■ **YOUR TASK**: Could you show each line of the records that contains the word "zoomLevel"?

■ **MATERIAL PROVIDED**:
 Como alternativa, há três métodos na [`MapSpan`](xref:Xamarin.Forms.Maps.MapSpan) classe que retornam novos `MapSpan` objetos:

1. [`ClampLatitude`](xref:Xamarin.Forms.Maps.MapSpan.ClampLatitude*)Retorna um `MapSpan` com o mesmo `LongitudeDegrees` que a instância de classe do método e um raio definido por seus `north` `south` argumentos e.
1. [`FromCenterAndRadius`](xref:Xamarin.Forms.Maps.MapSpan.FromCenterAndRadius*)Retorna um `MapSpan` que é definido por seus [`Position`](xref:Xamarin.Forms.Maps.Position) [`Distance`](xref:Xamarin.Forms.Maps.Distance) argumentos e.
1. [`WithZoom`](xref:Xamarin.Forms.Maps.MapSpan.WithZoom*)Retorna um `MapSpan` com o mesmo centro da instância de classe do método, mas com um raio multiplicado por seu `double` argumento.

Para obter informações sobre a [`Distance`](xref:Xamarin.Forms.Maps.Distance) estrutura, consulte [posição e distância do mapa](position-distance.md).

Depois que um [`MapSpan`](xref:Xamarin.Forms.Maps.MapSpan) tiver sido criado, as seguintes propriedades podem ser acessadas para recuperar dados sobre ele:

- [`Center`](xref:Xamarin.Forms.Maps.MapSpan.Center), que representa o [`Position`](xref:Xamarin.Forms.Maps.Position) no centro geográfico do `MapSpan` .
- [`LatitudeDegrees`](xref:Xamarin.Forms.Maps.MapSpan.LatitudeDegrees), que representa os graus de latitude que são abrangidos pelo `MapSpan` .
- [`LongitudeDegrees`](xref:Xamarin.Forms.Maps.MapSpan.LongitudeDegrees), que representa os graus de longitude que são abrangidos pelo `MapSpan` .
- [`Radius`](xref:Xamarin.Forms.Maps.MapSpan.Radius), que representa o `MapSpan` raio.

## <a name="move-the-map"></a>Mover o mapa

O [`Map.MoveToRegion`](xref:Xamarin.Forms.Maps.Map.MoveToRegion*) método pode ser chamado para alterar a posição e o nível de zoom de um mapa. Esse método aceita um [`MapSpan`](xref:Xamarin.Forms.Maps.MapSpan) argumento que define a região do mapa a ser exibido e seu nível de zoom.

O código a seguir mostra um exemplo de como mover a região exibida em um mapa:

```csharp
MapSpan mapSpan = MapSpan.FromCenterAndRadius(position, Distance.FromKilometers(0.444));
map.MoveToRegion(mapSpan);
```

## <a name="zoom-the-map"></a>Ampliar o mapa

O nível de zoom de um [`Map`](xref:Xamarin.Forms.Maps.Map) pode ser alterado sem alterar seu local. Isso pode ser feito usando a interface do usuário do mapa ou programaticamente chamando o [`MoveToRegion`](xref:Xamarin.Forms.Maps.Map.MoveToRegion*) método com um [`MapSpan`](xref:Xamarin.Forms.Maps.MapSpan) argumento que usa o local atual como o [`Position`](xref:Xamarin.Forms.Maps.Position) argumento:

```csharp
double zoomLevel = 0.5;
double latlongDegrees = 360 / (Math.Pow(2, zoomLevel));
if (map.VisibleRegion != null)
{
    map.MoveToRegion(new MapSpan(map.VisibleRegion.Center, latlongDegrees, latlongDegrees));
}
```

---

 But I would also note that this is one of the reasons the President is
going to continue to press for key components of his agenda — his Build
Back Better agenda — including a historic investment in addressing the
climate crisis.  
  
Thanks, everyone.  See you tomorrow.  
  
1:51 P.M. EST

■ **SOLUTION**:
double zoomLevel = 0.5;
double latlongDegrees = 360 / (Math.Pow(2, zoomLevel));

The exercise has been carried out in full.